▶ [PROBLEM DESCRIPTION] Below are the records; count how many of their lines carry "githubusercontent" and give only the number.

☆ ☆ ☆ ☆ ☆ ☆ ☆

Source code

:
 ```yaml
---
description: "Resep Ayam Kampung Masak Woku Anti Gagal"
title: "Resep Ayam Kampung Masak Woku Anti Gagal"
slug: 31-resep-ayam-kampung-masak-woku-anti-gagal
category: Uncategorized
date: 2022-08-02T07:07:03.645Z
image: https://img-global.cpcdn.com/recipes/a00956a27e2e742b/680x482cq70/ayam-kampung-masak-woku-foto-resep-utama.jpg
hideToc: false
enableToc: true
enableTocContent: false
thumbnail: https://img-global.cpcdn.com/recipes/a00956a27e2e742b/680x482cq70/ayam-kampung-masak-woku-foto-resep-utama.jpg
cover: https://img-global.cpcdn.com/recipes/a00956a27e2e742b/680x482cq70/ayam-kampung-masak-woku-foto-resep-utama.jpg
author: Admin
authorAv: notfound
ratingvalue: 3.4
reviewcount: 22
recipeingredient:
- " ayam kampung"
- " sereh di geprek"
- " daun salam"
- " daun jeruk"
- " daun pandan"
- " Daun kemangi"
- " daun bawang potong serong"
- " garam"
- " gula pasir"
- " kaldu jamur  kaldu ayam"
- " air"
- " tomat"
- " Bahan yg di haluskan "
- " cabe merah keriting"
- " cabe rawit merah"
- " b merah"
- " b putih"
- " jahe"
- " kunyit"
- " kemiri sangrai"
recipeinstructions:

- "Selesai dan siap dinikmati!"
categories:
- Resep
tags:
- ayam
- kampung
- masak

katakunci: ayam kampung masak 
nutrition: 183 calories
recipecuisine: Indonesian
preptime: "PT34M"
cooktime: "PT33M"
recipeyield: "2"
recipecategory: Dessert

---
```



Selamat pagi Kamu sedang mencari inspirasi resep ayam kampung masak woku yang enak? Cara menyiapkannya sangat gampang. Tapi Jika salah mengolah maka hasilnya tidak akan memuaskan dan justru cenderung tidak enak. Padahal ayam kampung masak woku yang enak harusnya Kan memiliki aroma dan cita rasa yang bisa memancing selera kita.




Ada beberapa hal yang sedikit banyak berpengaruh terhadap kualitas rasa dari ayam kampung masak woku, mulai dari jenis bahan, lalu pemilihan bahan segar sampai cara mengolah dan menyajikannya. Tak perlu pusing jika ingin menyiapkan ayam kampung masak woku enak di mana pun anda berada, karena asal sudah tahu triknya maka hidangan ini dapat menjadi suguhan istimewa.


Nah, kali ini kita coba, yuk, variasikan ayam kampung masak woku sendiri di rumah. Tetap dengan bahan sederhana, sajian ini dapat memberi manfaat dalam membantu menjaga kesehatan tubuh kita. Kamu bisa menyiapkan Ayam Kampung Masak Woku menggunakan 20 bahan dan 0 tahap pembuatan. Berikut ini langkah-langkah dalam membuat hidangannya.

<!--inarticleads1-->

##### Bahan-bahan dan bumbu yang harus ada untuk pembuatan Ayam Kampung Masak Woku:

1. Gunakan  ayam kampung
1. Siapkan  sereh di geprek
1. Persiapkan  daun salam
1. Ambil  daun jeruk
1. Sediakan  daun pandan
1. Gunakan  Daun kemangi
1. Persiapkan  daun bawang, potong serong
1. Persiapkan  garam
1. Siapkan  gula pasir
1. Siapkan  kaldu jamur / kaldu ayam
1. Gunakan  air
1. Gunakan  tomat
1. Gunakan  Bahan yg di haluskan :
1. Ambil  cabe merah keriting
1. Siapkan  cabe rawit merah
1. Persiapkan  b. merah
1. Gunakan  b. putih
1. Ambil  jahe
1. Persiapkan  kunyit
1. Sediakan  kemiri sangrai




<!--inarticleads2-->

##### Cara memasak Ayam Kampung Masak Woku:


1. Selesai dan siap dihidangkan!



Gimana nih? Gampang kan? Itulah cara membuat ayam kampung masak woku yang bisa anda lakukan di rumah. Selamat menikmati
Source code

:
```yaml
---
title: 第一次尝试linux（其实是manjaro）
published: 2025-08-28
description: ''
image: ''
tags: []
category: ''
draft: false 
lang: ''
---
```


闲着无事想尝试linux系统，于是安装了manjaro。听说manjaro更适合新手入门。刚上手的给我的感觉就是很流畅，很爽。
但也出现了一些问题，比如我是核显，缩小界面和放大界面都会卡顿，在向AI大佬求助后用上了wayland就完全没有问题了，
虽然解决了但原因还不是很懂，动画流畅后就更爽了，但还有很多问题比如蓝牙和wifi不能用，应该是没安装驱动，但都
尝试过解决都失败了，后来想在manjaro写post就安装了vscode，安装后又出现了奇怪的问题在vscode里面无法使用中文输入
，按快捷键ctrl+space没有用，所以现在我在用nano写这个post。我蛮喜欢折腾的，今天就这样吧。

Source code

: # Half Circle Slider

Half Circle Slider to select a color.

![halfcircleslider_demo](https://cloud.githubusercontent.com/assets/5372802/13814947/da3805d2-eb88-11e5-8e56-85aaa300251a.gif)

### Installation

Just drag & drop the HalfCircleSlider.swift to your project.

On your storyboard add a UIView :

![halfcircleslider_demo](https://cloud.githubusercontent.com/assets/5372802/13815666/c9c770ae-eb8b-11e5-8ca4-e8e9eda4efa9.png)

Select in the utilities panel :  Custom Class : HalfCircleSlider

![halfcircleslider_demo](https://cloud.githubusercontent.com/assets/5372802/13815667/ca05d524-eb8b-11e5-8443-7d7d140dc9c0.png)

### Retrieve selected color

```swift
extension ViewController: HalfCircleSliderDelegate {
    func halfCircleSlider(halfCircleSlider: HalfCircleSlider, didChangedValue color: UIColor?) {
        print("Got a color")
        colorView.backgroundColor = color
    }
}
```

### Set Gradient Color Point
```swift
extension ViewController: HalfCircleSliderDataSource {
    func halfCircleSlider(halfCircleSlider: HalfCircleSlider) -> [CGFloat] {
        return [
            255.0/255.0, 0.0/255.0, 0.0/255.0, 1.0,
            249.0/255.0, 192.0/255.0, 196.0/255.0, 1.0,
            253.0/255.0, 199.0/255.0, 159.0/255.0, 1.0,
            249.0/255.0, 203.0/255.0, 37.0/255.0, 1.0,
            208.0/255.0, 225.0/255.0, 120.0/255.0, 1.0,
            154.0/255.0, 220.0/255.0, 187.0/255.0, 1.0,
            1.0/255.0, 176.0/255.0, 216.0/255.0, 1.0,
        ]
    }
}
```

☆ ☆ ☆ ☆ ☆ ☆ ☆

▶ [OUTPUT FOR THIS EXERCISE] 3